Problem to work on – Going through the data, count each line that has the word "Inbound". Reply with the total and nothing more.

(Stored data entries)
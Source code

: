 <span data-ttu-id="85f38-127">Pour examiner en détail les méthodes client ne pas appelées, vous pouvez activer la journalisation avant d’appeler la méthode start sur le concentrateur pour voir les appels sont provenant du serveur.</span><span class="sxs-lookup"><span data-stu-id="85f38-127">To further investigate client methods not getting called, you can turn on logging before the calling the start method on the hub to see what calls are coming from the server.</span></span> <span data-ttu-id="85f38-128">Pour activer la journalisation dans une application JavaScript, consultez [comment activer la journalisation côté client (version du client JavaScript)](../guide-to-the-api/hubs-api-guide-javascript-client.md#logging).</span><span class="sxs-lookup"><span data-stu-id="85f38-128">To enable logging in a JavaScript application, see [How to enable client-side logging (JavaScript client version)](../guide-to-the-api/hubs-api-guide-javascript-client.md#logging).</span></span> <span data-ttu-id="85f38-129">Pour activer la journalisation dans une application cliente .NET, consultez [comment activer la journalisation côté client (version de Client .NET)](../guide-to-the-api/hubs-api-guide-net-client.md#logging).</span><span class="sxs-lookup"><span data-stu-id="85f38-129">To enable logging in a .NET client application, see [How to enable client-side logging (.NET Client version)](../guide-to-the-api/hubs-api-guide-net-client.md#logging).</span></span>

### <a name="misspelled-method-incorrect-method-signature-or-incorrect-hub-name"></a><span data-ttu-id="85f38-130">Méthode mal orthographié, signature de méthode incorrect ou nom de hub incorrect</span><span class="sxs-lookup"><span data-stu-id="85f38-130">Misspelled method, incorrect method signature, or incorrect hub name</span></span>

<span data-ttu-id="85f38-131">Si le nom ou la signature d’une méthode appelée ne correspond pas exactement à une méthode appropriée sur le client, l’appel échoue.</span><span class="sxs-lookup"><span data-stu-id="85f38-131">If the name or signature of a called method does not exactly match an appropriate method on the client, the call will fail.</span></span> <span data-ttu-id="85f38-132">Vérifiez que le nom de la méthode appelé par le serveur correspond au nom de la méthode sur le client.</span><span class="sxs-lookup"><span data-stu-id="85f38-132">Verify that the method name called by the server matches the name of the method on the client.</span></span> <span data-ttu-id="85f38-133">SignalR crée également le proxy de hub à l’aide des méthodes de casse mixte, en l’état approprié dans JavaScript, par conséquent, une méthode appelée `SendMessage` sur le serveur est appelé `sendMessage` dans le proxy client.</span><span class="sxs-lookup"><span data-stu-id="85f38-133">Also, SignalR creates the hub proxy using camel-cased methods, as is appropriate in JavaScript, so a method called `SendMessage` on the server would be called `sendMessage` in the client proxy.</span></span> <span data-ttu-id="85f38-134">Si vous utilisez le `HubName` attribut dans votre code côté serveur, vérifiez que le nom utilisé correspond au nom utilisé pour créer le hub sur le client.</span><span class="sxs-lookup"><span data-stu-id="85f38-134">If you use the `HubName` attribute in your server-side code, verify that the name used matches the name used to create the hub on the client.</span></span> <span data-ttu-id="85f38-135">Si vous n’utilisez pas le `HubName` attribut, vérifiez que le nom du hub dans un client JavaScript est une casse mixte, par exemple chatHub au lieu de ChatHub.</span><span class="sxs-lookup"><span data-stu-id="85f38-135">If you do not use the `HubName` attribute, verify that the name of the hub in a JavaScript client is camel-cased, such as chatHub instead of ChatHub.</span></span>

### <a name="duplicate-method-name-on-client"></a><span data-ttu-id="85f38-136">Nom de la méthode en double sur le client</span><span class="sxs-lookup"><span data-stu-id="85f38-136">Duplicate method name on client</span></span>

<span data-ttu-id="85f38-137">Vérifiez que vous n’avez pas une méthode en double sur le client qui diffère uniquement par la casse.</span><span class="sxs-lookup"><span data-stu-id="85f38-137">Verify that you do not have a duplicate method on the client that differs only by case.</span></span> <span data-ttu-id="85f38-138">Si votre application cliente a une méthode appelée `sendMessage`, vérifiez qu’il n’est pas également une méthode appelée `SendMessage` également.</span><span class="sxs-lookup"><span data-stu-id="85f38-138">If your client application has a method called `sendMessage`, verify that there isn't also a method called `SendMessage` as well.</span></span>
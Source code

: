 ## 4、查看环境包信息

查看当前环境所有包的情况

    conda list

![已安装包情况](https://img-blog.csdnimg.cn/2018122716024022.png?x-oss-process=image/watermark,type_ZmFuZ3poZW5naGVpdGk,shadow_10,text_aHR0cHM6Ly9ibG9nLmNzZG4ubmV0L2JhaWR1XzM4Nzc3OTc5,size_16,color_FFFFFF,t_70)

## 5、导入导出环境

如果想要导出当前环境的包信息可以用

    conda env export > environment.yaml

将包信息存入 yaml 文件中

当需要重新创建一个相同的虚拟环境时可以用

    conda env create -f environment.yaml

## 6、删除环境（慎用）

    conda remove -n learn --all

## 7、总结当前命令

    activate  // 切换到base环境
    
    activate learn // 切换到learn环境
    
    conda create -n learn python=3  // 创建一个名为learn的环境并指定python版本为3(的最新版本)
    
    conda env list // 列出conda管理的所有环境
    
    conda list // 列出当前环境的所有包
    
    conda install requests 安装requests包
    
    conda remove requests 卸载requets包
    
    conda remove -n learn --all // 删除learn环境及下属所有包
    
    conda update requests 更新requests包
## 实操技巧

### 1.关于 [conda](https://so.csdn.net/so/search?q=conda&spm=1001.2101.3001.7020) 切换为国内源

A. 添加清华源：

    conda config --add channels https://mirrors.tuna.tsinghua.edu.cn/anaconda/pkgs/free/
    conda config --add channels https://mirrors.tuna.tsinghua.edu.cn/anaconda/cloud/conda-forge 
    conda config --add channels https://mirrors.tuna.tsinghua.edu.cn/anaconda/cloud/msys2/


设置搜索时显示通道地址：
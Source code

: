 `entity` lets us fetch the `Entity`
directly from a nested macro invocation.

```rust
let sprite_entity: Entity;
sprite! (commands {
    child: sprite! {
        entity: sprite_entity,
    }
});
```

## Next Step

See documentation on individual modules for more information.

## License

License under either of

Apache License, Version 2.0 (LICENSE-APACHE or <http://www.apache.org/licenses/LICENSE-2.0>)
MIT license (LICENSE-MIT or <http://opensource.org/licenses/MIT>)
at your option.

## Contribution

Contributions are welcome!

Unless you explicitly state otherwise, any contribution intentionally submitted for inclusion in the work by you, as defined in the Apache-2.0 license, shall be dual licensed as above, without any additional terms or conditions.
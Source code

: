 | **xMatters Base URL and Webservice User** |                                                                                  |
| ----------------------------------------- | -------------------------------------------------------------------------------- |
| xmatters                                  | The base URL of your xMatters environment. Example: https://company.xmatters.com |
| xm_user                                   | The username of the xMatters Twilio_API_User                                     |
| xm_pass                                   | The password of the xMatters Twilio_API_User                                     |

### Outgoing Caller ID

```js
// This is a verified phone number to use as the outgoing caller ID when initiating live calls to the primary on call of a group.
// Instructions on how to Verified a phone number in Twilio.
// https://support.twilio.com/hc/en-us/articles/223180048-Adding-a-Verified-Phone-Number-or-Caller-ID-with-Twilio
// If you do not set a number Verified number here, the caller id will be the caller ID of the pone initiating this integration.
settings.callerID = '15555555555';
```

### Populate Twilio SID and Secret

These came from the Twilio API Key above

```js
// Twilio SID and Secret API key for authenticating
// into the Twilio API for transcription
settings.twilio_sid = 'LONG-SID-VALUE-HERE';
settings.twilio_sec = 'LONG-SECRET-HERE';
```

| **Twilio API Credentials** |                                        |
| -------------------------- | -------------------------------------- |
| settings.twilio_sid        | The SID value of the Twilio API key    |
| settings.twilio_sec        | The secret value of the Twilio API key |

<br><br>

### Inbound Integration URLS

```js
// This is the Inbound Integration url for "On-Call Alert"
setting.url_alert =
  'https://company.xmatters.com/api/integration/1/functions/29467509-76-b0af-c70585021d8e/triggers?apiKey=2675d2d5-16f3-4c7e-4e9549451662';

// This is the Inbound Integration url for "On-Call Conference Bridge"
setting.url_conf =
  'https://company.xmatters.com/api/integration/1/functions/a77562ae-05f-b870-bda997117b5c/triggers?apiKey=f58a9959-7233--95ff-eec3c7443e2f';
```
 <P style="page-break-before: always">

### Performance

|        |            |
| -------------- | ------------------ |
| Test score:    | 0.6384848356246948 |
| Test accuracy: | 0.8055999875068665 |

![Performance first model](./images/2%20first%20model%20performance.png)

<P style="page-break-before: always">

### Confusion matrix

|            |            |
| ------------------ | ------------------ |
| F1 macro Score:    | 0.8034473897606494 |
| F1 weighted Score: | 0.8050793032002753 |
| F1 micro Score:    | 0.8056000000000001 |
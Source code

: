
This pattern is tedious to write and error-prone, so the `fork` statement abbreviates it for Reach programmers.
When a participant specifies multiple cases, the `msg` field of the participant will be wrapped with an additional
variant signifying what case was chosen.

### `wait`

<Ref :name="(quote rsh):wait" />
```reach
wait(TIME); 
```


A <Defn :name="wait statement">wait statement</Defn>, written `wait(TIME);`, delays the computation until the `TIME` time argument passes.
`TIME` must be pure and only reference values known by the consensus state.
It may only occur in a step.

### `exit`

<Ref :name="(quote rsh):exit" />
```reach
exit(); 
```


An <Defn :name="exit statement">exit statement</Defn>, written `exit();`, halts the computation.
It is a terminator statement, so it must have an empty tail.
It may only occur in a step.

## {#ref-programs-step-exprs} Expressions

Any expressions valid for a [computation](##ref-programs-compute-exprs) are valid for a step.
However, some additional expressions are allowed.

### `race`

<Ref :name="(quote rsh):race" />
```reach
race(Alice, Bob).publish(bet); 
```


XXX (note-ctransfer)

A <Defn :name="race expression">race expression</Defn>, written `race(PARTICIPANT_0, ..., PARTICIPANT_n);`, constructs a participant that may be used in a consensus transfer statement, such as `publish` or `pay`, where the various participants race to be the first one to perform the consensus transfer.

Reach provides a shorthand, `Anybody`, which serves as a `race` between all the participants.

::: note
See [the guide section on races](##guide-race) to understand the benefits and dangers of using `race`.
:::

Result of this task – 3